Exercise requirements –
Whatever pictures the entries hold, omit them, and output exactly the lines from the one containing "load regulation （负载调整率；负载调节；负载第）" through the final line.

Working data –
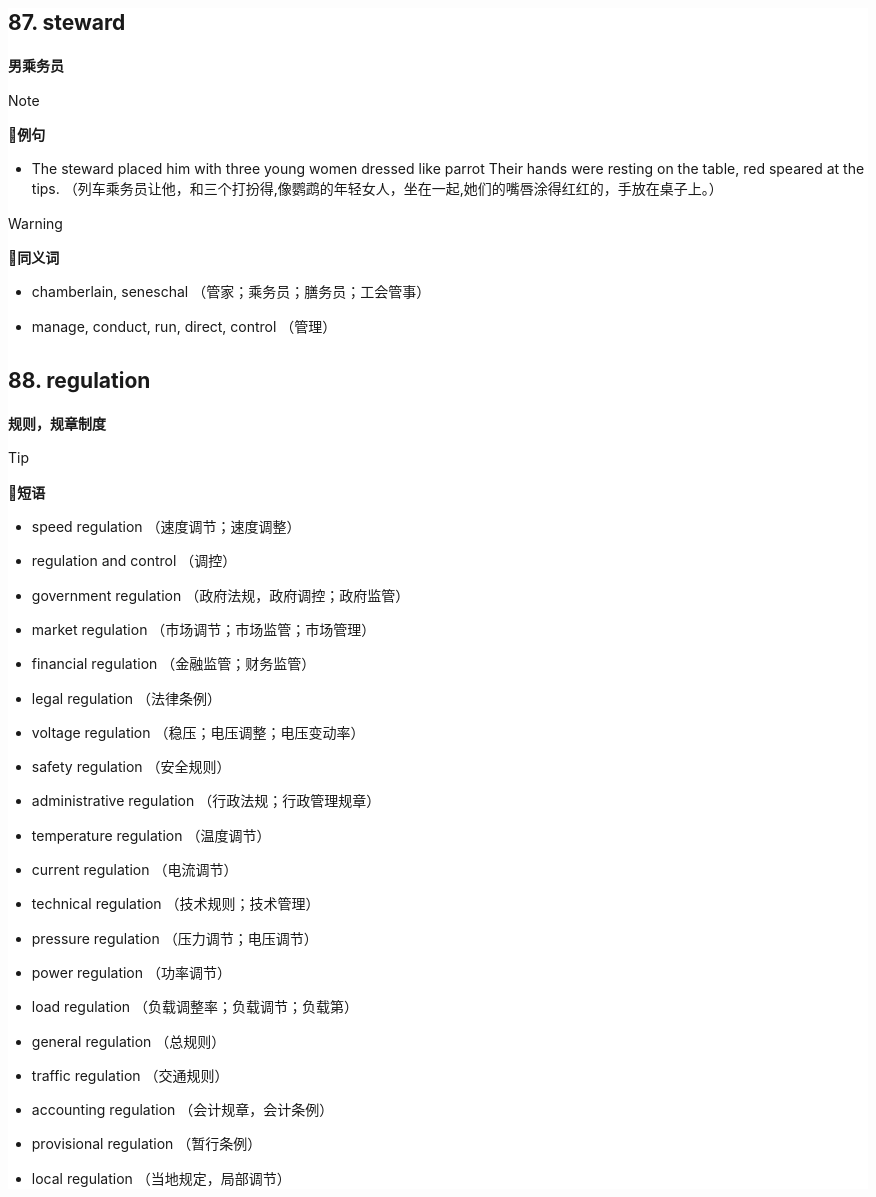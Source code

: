 ## 87. steward

**男乘务员**

> [!NOTE]
> **🎤例句**
> - The steward placed him with three young women dressed like parrot Their hands were resting on the table, red speared at the tips. （列车乘务员让他，和三个打扮得,像鹦鹉的年轻女人，坐在一起,她们的嘴唇涂得红红的，手放在桌子上。）
>

> [!WARNING]
> **🤔同义词**
> - chamberlain, seneschal （管家；乘务员；膳务员；工会管事）
>
> - manage, conduct, run, direct, control （管理）
>

## 88. regulation

**规则，规章制度**

> [!TIP]
> **🤩短语**
> - speed regulation （速度调节；速度调整）
>
> - regulation and control （调控）
>
> - government regulation （政府法规，政府调控；政府监管）
>
> - market regulation （市场调节；市场监管；市场管理）
>
> - financial regulation （金融监管；财务监管）
>
> - legal regulation （法律条例）
>
> - voltage regulation （稳压；电压调整；电压变动率）
>
> - safety regulation （安全规则）
>
> - administrative regulation （行政法规；行政管理规章）
>
> - temperature regulation （温度调节）
>
> - current regulation （电流调节）
>
> - technical regulation （技术规则；技术管理）
>
> - pressure regulation （压力调节；电压调节）
>
> - power regulation （功率调节）
>
> - load regulation （负载调整率；负载调节；负载第）
>
> - general regulation （总规则）
>
> - traffic regulation （交通规则）
>
> - accounting regulation （会计规章，会计条例）
>
> - provisional regulation （暂行条例）
>
> - local regulation （当地规定，局部调节）
>
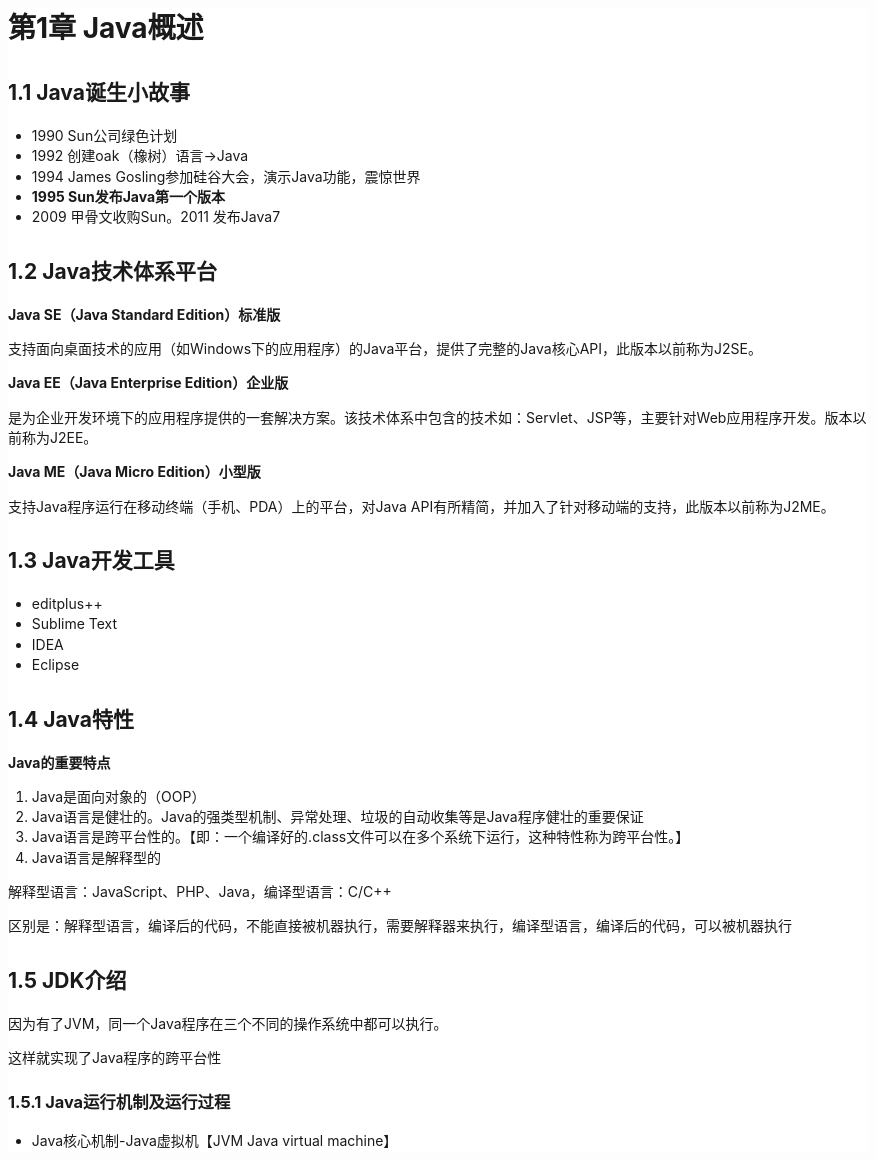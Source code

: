 # 第1章 Java概述

## 1.1 Java诞生小故事

- 1990 Sun公司绿色计划
- 1992 创建oak（橡树）语言->Java
- 1994 James Gosling参加硅谷大会，演示Java功能，震惊世界
- **1995 Sun发布Java第一个版本**
- 2009 甲骨文收购Sun。2011 发布Java7

## 1.2 Java技术体系平台

**Java SE（Java Standard Edition）标准版**

支持面向桌面技术的应用（如Windows下的应用程序）的Java平台，提供了完整的Java核心API，此版本以前称为J2SE。

**Java EE（Java Enterprise Edition）企业版**

是为企业开发环境下的应用程序提供的一套解决方案。该技术体系中包含的技术如：Servlet、JSP等，主要针对Web应用程序开发。版本以前称为J2EE。

**Java ME（Java Micro Edition）小型版**

支持Java程序运行在移动终端（手机、PDA）上的平台，对Java API有所精简，并加入了针对移动端的支持，此版本以前称为J2ME。

## 1.3 Java开发工具

- editplus++
- Sublime Text
- IDEA
- Eclipse

## 1.4 Java特性

**Java的重要特点**

1. Java是面向对象的（OOP）
2. Java语言是健壮的。Java的强类型机制、异常处理、垃圾的自动收集等是Java程序健壮的重要保证
3. Java语言是跨平台性的。【即：一个编译好的.class文件可以在多个系统下运行，这种特性称为跨平台性。】
4. Java语言是解释型的

解释型语言：JavaScript、PHP、Java，编译型语言：C/C++

区别是：解释型语言，编译后的代码，不能直接被机器执行，需要解释器来执行，编译型语言，编译后的代码，可以被机器执行

## 1.5 JDK介绍

因为有了JVM，同一个Java程序在三个不同的操作系统中都可以执行。

这样就实现了Java程序的跨平台性

### 1.5.1 Java运行机制及运行过程

- Java核心机制-Java虚拟机【JVM Java virtual machine】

Response area –
> - load regulation （负载调整率；负载调节；负载第）
>
> - general regulation （总规则）
>
> - traffic regulation （交通规则）
>
> - accounting regulation （会计规章，会计条例）
>
> - provisional regulation （暂行条例）
>
> - local regulation （当地规定，局部调节）
>
Source code

: # 第1章 Java概述

## 1.1 Java诞生小故事

- 1990 Sun公司绿色计划
- 1992 创建oak（橡树）语言->Java
- 1994 James Gosling参加硅谷大会，演示Java功能，震惊世界
- **1995 Sun发布Java第一个版本**
- 2009 甲骨文收购Sun。2011 发布Java7

## 1.2 Java技术体系平台

**Java SE（Java Standard Edition）标准版**

支持面向桌面技术的应用（如Windows下的应用程序）的Java平台，提供了完整的Java核心API，此版本以前称为J2SE。

**Java EE（Java Enterprise Edition）企业版**

是为企业开发环境下的应用程序提供的一套解决方案。该技术体系中包含的技术如：Servlet、JSP等，主要针对Web应用程序开发。版本以前称为J2EE。

**Java ME（Java Micro Edition）小型版**

支持Java程序运行在移动终端（手机、PDA）上的平台，对Java API有所精简，并加入了针对移动端的支持，此版本以前称为J2ME。

## 1.3 Java开发工具

- editplus++
- Sublime Text
- IDEA
- Eclipse

## 1.4 Java特性

**Java的重要特点**

1. Java是面向对象的（OOP）
2. Java语言是健壮的。Java的强类型机制、异常处理、垃圾的自动收集等是Java程序健壮的重要保证
3. Java语言是跨平台性的。【即：一个编译好的.class文件可以在多个系统下运行，这种特性称为跨平台性。】
4. Java语言是解释型的

解释型语言：JavaScript、PHP、Java，编译型语言：C/C++

区别是：解释型语言，编译后的代码，不能直接被机器执行，需要解释器来执行，编译型语言，编译后的代码，可以被机器执行

## 1.5 JDK介绍

因为有了JVM，同一个Java程序在三个不同的操作系统中都可以执行。

这样就实现了Java程序的跨平台性

### 1.5.1 Java运行机制及运行过程

- Java核心机制-Java虚拟机【JVM Java virtual machine】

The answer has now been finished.